While art exhibitions play an increasingly important role in recent studies of modern and contemporary art, the long-term history of the exhibition has received relatively little scholarly attention. Standard histories of the art exhibition begin with the foundation of the Paris Salon, often presented as an institution linked with the liberalization of the arts and the emergence of art criticism in the 18th century. Yet Francis Haskell, Georg Friedrich Koch, and others have located many crucial precedents in earlier centuries, while Thomas Crow has shown how the complex dynamics of exhibiting art in Ancien Régime society extended across many different arenas of public life. Building on their work, this panel explores what it would mean to expand the early history of the exhibition beyond the Salon.

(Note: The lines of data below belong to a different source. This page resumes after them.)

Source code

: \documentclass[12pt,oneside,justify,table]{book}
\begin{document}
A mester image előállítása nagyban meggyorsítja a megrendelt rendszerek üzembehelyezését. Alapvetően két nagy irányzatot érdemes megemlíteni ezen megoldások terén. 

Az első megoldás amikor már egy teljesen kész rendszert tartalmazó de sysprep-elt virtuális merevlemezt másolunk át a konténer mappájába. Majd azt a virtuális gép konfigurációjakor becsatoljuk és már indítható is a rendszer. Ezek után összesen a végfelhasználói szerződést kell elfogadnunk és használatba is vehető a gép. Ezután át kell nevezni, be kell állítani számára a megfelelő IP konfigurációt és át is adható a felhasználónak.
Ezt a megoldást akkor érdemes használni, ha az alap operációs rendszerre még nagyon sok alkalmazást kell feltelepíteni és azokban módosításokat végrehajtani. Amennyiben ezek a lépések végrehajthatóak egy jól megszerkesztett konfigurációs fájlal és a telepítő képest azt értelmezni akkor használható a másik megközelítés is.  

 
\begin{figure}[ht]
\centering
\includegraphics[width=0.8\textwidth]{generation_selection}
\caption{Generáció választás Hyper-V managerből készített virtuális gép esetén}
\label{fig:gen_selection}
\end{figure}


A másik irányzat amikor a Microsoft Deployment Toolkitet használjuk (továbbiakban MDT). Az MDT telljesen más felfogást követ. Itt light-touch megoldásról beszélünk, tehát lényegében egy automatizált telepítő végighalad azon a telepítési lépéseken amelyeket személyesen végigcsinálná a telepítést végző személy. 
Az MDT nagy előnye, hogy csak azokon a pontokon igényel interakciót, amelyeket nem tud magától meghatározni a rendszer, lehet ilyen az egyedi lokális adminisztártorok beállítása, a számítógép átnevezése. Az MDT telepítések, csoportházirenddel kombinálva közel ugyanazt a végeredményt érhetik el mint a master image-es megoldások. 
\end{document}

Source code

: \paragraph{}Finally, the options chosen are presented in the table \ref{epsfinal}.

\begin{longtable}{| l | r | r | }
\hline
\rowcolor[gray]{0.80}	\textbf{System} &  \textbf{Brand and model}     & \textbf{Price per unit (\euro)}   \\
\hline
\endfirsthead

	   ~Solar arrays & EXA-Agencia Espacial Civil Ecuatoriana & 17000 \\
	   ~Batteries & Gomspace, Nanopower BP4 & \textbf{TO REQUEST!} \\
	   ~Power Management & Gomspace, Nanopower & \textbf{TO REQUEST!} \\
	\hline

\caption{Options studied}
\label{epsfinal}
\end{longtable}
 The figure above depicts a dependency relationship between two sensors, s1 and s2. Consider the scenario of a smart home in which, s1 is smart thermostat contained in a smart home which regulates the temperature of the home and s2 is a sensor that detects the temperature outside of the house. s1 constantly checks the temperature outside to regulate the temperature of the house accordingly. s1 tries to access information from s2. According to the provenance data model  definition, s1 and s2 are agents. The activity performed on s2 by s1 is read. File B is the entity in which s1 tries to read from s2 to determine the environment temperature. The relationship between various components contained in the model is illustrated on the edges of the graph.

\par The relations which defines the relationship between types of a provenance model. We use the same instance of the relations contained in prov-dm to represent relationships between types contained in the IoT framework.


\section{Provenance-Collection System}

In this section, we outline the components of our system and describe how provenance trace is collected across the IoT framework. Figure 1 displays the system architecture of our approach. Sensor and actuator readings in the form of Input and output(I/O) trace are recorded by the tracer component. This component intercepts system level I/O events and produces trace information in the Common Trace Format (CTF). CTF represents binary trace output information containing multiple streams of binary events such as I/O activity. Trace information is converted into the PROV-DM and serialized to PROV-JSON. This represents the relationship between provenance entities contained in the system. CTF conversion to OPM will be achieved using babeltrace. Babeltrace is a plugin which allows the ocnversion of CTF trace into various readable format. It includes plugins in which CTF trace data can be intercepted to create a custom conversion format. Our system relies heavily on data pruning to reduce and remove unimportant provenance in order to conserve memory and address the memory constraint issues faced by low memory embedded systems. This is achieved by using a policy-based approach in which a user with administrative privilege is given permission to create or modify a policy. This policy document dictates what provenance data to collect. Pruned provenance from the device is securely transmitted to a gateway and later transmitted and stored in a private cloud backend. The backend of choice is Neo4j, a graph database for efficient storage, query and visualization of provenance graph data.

Such an expansion gives rise to many methodological questions. Is it really possible to distinguish the “art exhibition” from the great panoply of circumstances in which early modern art was displayed in public, from shop fronts and markets to court ceremonies and liturgical festivals? How did the public display of canonical “artistic” media like painting and sculpture relate to the display of other specialty items, such as luxury goods, “exotic” imports, or recently unearthed antiquities? Did the traditional ritual and liturgical settings of art already at times perform certain functions of the art exhibition as we know it? To what extent does the function of an exhibition depend on its broader institutional setting, as for example when we distinguish the exhibitions of the early art academies from the presentation of a chef d’oeuvre in contemporary guilds? Do early modern primary sources have specific terms and concepts for “art exhibitions,” and should we, as historians, refrain from discussing “exhibitions” until they do? When and how do exhibitions come to change the career path of early modern artists, as narrated, for example, in early modern artistic biographies? Is there a direct relationship between early exhibition practices and the emergence of new genres of art writing?
We welcome proposals for papers that address these or related issues in European art between the 14th and 18th centuries. Applications may be written in English, French, or Italian, and should include a proposal of no longer than 500 words along with a short bio-bibliography (10 lines).